Meditations On Madhva

by RAJGOPAL NIDAMBOOR

Madhva, or Madhvacárya, in the context of Indian philosophy, holds a pre-eminent place as the proponent ‘absolute’ of the Dvaita, or Dualist, school of Vedanta. A philosopher among philosophers, Madhva was no straight-line thinker. He was a pioneer — one who went against a host of established standards, or norms. More importantly, Madhva never, for once, dispossessed that God-given legacy of every philosopher: independence of belief, and supremacy of conviction. What led him to propose a unique stream of Vedanta, with its own laser-beam particle of exposition, were his conventional differences and ideological dissatisfaction with philosophical trends, within the scaffold of Hinduism, during his time. Madhva’s philosophy was a new thought of philosophical intensity, yes; but he was no born foe of any philosophical interpolation.  His vision, quite simply, encompasses the most tangible, powerful, and unrelenting disapproval of Vedantic monism.

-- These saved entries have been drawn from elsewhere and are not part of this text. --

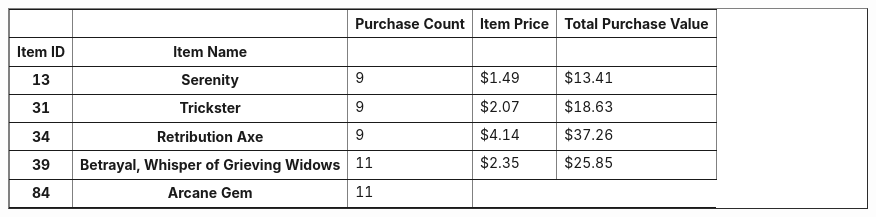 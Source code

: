 <div>
<style>
    .dataframe thead tr:only-child th {
        text-align: right;
    }

    .dataframe thead th {
        text-align: left;
    }

    .dataframe tbody tr th {
        vertical-align: top;
    }
</style>
<table border="1" class="dataframe">
  <thead>
    <tr style="text-align: right;">
      <th></th>
      <th></th>
      <th>Purchase Count</th>
      <th>Item Price</th>
      <th>Total Purchase Value</th>
    </tr>
    <tr>
      <th>Item ID</th>
      <th>Item Name</th>
      <th></th>
      <th></th>
      <th></th>
    </tr>
  </thead>
  <tbody>
    <tr>
      <th>13</th>
      <th>Serenity</th>
      <td>9</td>
      <td>$1.49</td>
      <td>$13.41</td>
    </tr>
    <tr>
      <th>31</th>
      <th>Trickster</th>
      <td>9</td>
      <td>$2.07</td>
      <td>$18.63</td>
    </tr>
    <tr>
      <th>34</th>
      <th>Retribution Axe</th>
      <td>9</td>
      <td>$4.14</td>
      <td>$37.26</td>
    </tr>
    <tr>
      <th>39</th>
      <th>Betrayal, Whisper of Grieving Widows</th>
      <td>11</td>
      <td>$2.35</td>
      <td>$25.85</td>
    </tr>
    <tr>
      <th>84</th>
      <th>Arcane Gem</th>
      <td>11</td> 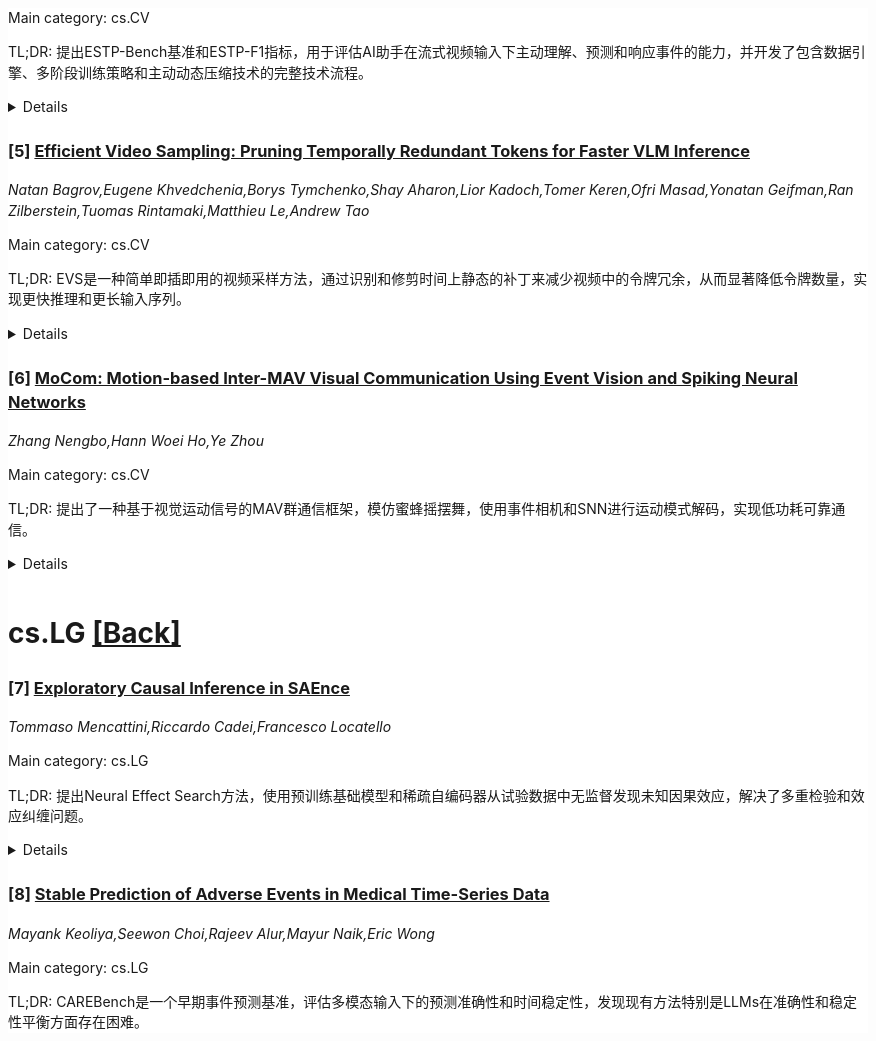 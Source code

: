 Main category: cs.CV

TL;DR: 提出ESTP-Bench基准和ESTP-F1指标，用于评估AI助手在流式视频输入下主动理解、预测和响应事件的能力，并开发了包含数据引擎、多阶段训练策略和主动动态压缩技术的完整技术流程。


<details><summary>Details</summary></details>


### [5] [Efficient Video Sampling: Pruning Temporally Redundant Tokens for Faster VLM Inference](https://arxiv.org/abs/2510.14624)
*Natan Bagrov,Eugene Khvedchenia,Borys Tymchenko,Shay Aharon,Lior Kadoch,Tomer Keren,Ofri Masad,Yonatan Geifman,Ran Zilberstein,Tuomas Rintamaki,Matthieu Le,Andrew Tao*

Main category: cs.CV

TL;DR: EVS是一种简单即插即用的视频采样方法，通过识别和修剪时间上静态的补丁来减少视频中的令牌冗余，从而显著降低令牌数量，实现更快推理和更长输入序列。


<details><summary>Details</summary></details>


### [6] [MoCom: Motion-based Inter-MAV Visual Communication Using Event Vision and Spiking Neural Networks](https://arxiv.org/abs/2510.14770)
*Zhang Nengbo,Hann Woei Ho,Ye Zhou*

Main category: cs.CV

TL;DR: 提出了一种基于视觉运动信号的MAV群通信框架，模仿蜜蜂摇摆舞，使用事件相机和SNN进行运动模式解码，实现低功耗可靠通信。


<details><summary>Details</summary></details>


<div id='cs.LG'></div>

# cs.LG [[Back]](#toc)

### [7] [Exploratory Causal Inference in SAEnce](https://arxiv.org/abs/2510.14073)
*Tommaso Mencattini,Riccardo Cadei,Francesco Locatello*

Main category: cs.LG

TL;DR: 提出Neural Effect Search方法，使用预训练基础模型和稀疏自编码器从试验数据中无监督发现未知因果效应，解决了多重检验和效应纠缠问题。


<details><summary>Details</summary></details>


### [8] [Stable Prediction of Adverse Events in Medical Time-Series Data](https://arxiv.org/abs/2510.14286)
*Mayank Keoliya,Seewon Choi,Rajeev Alur,Mayur Naik,Eric Wong*

Main category: cs.LG

TL;DR: CAREBench是一个早期事件预测基准，评估多模态输入下的预测准确性和时间稳定性，发现现有方法特别是LLMs在准确性和稳定性平衡方面存在困难。
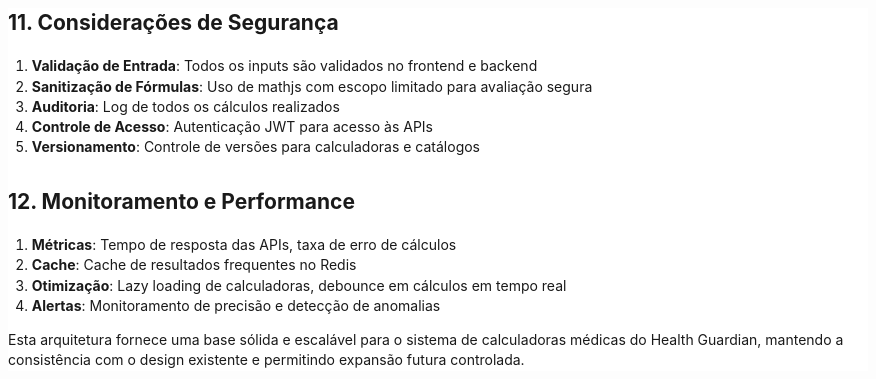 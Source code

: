## 11. Considerações de Segurança

1. **Validação de Entrada**: Todos os inputs são validados no frontend e backend
2. **Sanitização de Fórmulas**: Uso de mathjs com escopo limitado para avaliação segura
3. **Auditoria**: Log de todos os cálculos realizados
4. **Controle de Acesso**: Autenticação JWT para acesso às APIs
5. **Versionamento**: Controle de versões para calculadoras e catálogos

## 12. Monitoramento e Performance

1. **Métricas**: Tempo de resposta das APIs, taxa de erro de cálculos
2. **Cache**: Cache de resultados frequentes no Redis
3. **Otimização**: Lazy loading de calculadoras, debounce em cálculos em tempo real
4. **Alertas**: Monitoramento de precisão e detecção de anomalias

Esta arquitetura fornece uma base sólida e escalável para o sistema de calculadoras médicas do Health Guardian, mantendo a consistência com o design existente e permitindo expansão futura controlada. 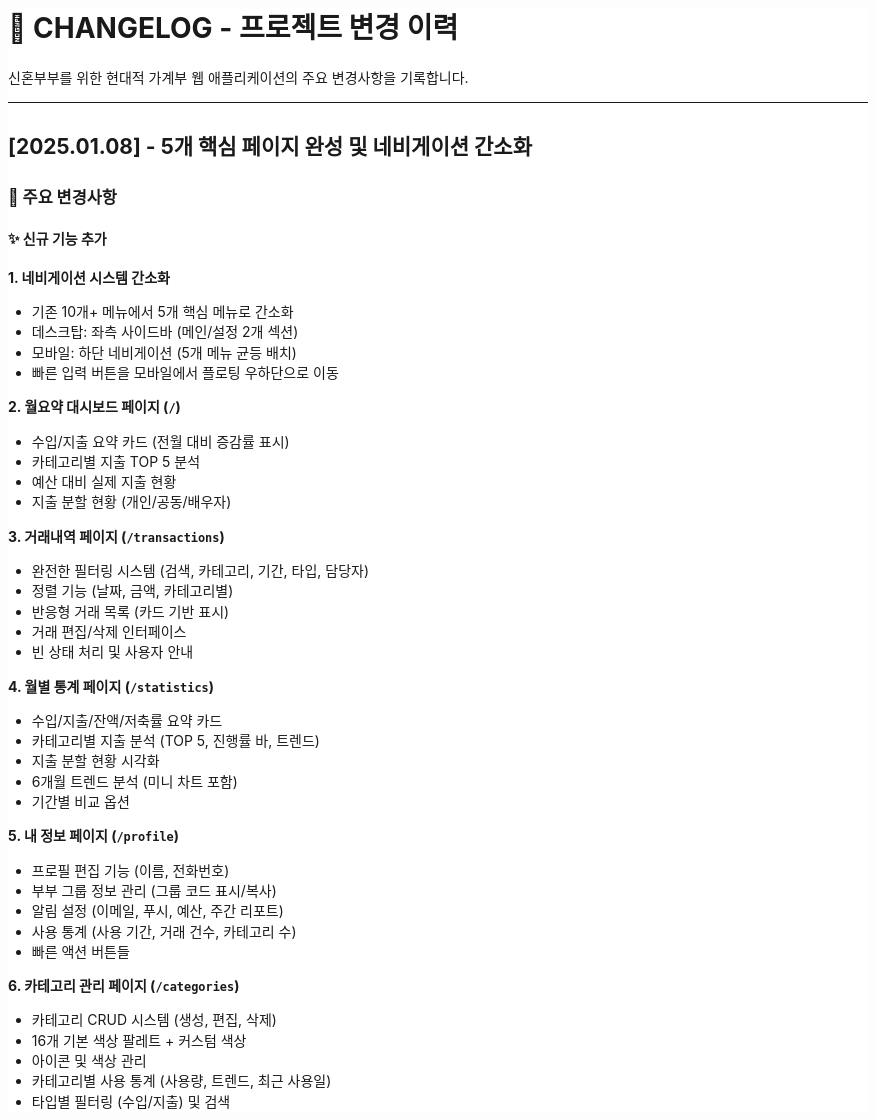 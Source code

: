 # 📝 CHANGELOG - 프로젝트 변경 이력

신혼부부를 위한 현대적 가계부 웹 애플리케이션의 주요 변경사항을 기록합니다.

---

## [2025.01.08] - 5개 핵심 페이지 완성 및 네비게이션 간소화

### 🎉 주요 변경사항

#### ✨ 신규 기능 추가

**1. 네비게이션 시스템 간소화**

- 기존 10개+ 메뉴에서 5개 핵심 메뉴로 간소화
- 데스크탑: 좌측 사이드바 (메인/설정 2개 섹션)
- 모바일: 하단 네비게이션 (5개 메뉴 균등 배치)
- 빠른 입력 버튼을 모바일에서 플로팅 우하단으로 이동

**2. 월요약 대시보드 페이지 (`/`)**

- 수입/지출 요약 카드 (전월 대비 증감률 표시)
- 카테고리별 지출 TOP 5 분석
- 예산 대비 실제 지출 현황
- 지출 분할 현황 (개인/공동/배우자)

**3. 거래내역 페이지 (`/transactions`)**

- 완전한 필터링 시스템 (검색, 카테고리, 기간, 타입, 담당자)
- 정렬 기능 (날짜, 금액, 카테고리별)
- 반응형 거래 목록 (카드 기반 표시)
- 거래 편집/삭제 인터페이스
- 빈 상태 처리 및 사용자 안내

**4. 월별 통계 페이지 (`/statistics`)**

- 수입/지출/잔액/저축률 요약 카드
- 카테고리별 지출 분석 (TOP 5, 진행률 바, 트렌드)
- 지출 분할 현황 시각화
- 6개월 트렌드 분석 (미니 차트 포함)
- 기간별 비교 옵션

**5. 내 정보 페이지 (`/profile`)**

- 프로필 편집 기능 (이름, 전화번호)
- 부부 그룹 정보 관리 (그룹 코드 표시/복사)
- 알림 설정 (이메일, 푸시, 예산, 주간 리포트)
- 사용 통계 (사용 기간, 거래 건수, 카테고리 수)
- 빠른 액션 버튼들

**6. 카테고리 관리 페이지 (`/categories`)**

- 카테고리 CRUD 시스템 (생성, 편집, 삭제)
- 16개 기본 색상 팔레트 + 커스텀 색상
- 아이콘 및 색상 관리
- 카테고리별 사용 통계 (사용량, 트렌드, 최근 사용일)
- 타입별 필터링 (수입/지출) 및 검색
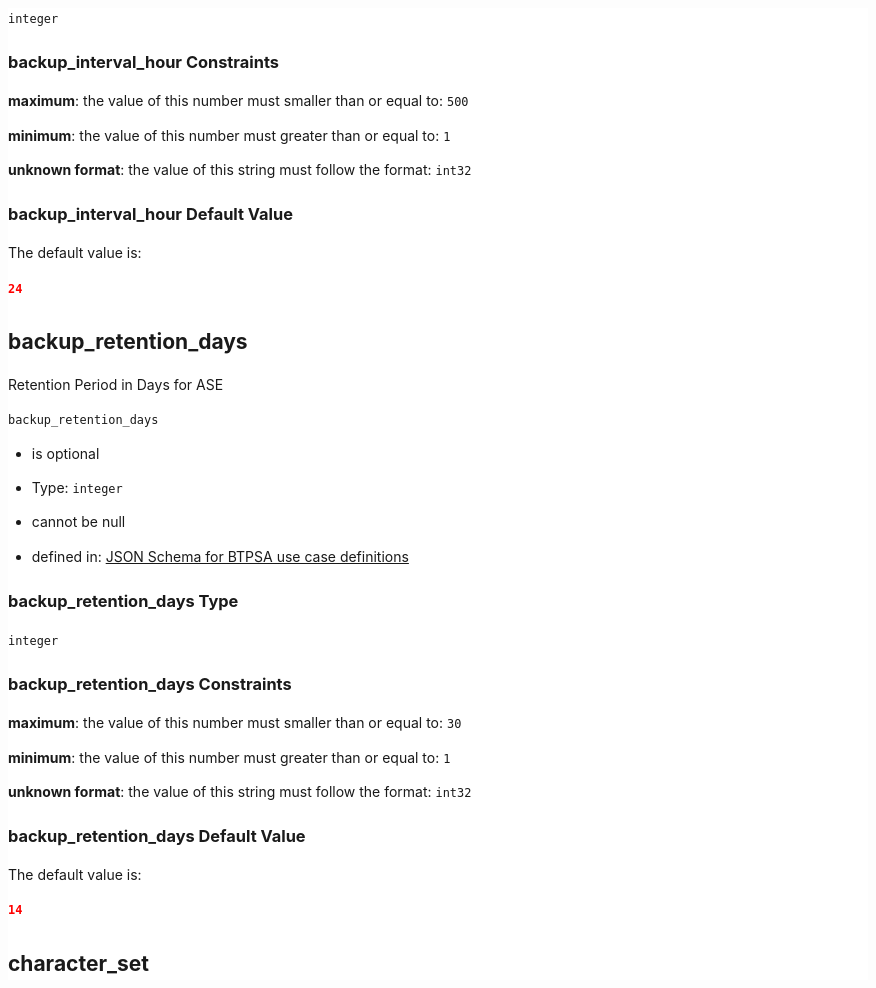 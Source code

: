 `integer`

### backup\_interval\_hour Constraints

**maximum**: the value of this number must smaller than or equal to: `500`

**minimum**: the value of this number must greater than or equal to: `1`

**unknown format**: the value of this string must follow the format: `int32`

### backup\_interval\_hour Default Value

The default value is:

```json
24
```

## backup\_retention\_days

Retention Period in Days for ASE

`backup_retention_days`

*   is optional

*   Type: `integer`

*   cannot be null

*   defined in: [JSON Schema for BTPSA use case definitions](btpsa-usecase-properties-services-items-allof-1-then-allof-37-then-allof-0-then-properties-parameters-properties-data-properties-backup_retention_days.md "undefined#/properties/services/items/allOf/1/then/allOf/37/then/allOf/0/then/properties/parameters/properties/data/properties/backup_retention_days")

### backup\_retention\_days Type

`integer`

### backup\_retention\_days Constraints

**maximum**: the value of this number must smaller than or equal to: `30`

**minimum**: the value of this number must greater than or equal to: `1`

**unknown format**: the value of this string must follow the format: `int32`

### backup\_retention\_days Default Value

The default value is:

```json
14
```

## character\_set
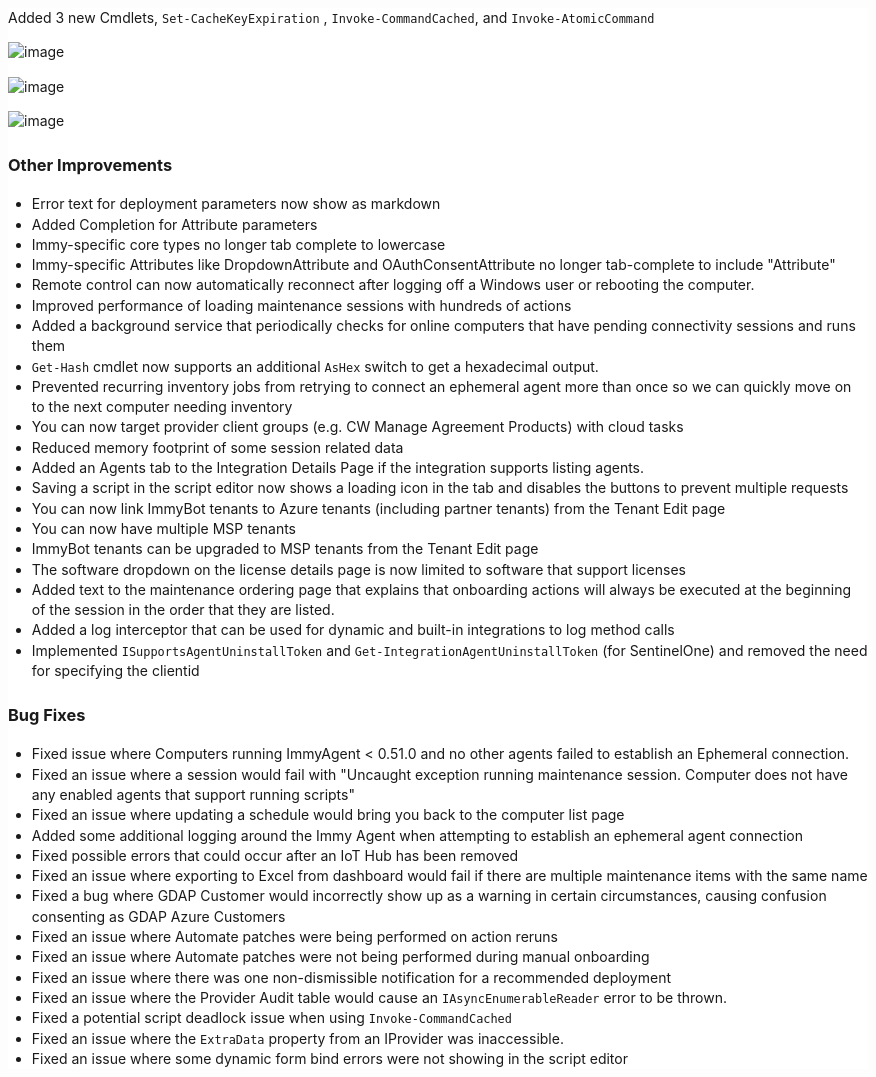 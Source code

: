 Added 3 new Cmdlets, `Set-CacheKeyExpiration` , `Invoke-CommandCached`, and `Invoke-AtomicCommand`

![image](https://immybot.blob.core.windows.net/release-media/24ae8f1d-08ee-4bfb-9bd7-daf35a69c869)

![image](https://immybot.blob.core.windows.net/release-media/28df2016-3fed-455f-b31a-7c07dbfd5401)

![image](https://immybot.blob.core.windows.net/release-media/4c710593-4424-4137-8ec5-6377664ac721)

### Other Improvements

- Error text for deployment parameters now show as markdown
- Added Completion for Attribute parameters
- Immy-specific core types no longer tab complete to lowercase
- Immy-specific Attributes like DropdownAttribute and OAuthConsentAttribute no longer tab-complete to include "Attribute"
- Remote control can now automatically reconnect after logging off a Windows user or rebooting the computer.
- Improved performance of loading maintenance sessions with hundreds of actions
- Added a background service that periodically checks for online computers that have pending connectivity sessions and runs them
- `Get-Hash` cmdlet now supports an additional `AsHex` switch to get a hexadecimal output.
- Prevented recurring inventory jobs from retrying to connect an ephemeral agent more than once so we can quickly move on to the next computer needing inventory
- You can now target provider client groups (e.g. CW Manage Agreement Products) with cloud tasks
- Reduced memory footprint of some session related data
- Added an Agents tab to the Integration Details Page if the integration supports listing agents.
- Saving a script in the script editor now shows a loading icon in the tab and disables the buttons to prevent multiple requests
- You can now link ImmyBot tenants to Azure tenants (including partner tenants) from the Tenant Edit page
- You can now have multiple MSP tenants
- ImmyBot tenants can be upgraded to MSP tenants from the Tenant Edit page
- The software dropdown on the license details page is now limited to software that support licenses
- Added text to the maintenance ordering page that explains that onboarding actions will always be executed at the beginning of the session in the order that they are listed.
- Added a log interceptor that can be used for dynamic and built-in integrations to log method calls
- Implemented `ISupportsAgentUninstallToken` and `Get-IntegrationAgentUninstallToken` (for SentinelOne) and removed the need for specifying the clientid

### Bug Fixes

- Fixed issue where Computers running ImmyAgent < 0.51.0 and no other agents failed to establish an Ephemeral connection.
- Fixed an issue where a session would fail with "Uncaught exception running maintenance session. Computer does not have any enabled agents that support running scripts"
- Fixed an issue where updating a schedule would bring you back to the computer list page
- Added some additional logging around the Immy Agent when attempting to establish an ephemeral agent connection
- Fixed possible errors that could occur after an IoT Hub has been removed
- Fixed an issue where exporting to Excel from dashboard would fail if there are multiple maintenance items with the same name
- Fixed a bug where GDAP Customer would incorrectly show up as a warning in certain circumstances, causing confusion consenting as GDAP Azure Customers
- Fixed an issue where Automate patches were being performed on action reruns
- Fixed an issue where Automate patches were not being performed during manual onboarding
- Fixed an issue where there was one non-dismissible notification for a recommended deployment
- Fixed an issue where the Provider Audit table would cause an `IAsyncEnumerableReader` error to be thrown.
- Fixed a potential script deadlock issue when using `Invoke-CommandCached`
- Fixed an issue where the `ExtraData` property from an IProvider was inaccessible.
- Fixed an issue where some dynamic form bind errors were not showing in the script editor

Madhva [1199-1278], not only traced back Dualist thought even to some of the Upanishads, but he also showed a great deal of polemical spirit in refuting Adi Sankaracárya’s Advaita philosophy. His cornerstone of conviction was a puissant belief in the basic difference in kind between God and individual souls. Madhva strongly refuted the non-dualist analogy of Sankara — who believed the individual self to be a phenomenon, with the absolute spirit, the Brahman, being the only reality. That’s not all. Madhva also cogently rejected the venerable Hindu theory of maya, or illusion, which infers that only spirituality is eternal, with the material world being only ‘varnished’ and delusive.

Madhva was his own expanse and monitor. He departed from orthodox Hinduism in a number of ways.  He believed, for instance, unlike a vast majority of Hindu thinkers, in eternal damnation.  In so doing, he offered a concept of heaven and hell, with a third alternative: a Hindu purgatory of endless transmigration of souls. Of reincarnation, or rebirth. Madhva also glorified bheda [difference] in a novel way: difference between soul and God, between soul and soul, between soul and matter, between God and matter, and between matter and matter. More importantly, he severely criticised and rejected the Advaita concepts of falsity and indescribability of the world.

Madhva, by way of his epistemology — understanding of the process of knowing — admitted three ways of knowing: perception, inference, and verbal testimony. He gave no place to the creation effect, at a certain date, by one mere diktat of God, out of an unmeasured anything.  Madhva recognised the creation of external substances, as B N K Sharma, a noted Madhva scholar, once put it,  “in a Pickwickian sense.”  Real creation, in Madhva’s view, was tantamount to an eternal dependence of the world of matter, and souls, on God, as would involve their non-existence in the absence of God’s will. In Madhva’s system, the existence of God cannot be proved; it can only be learned through the Scriptures.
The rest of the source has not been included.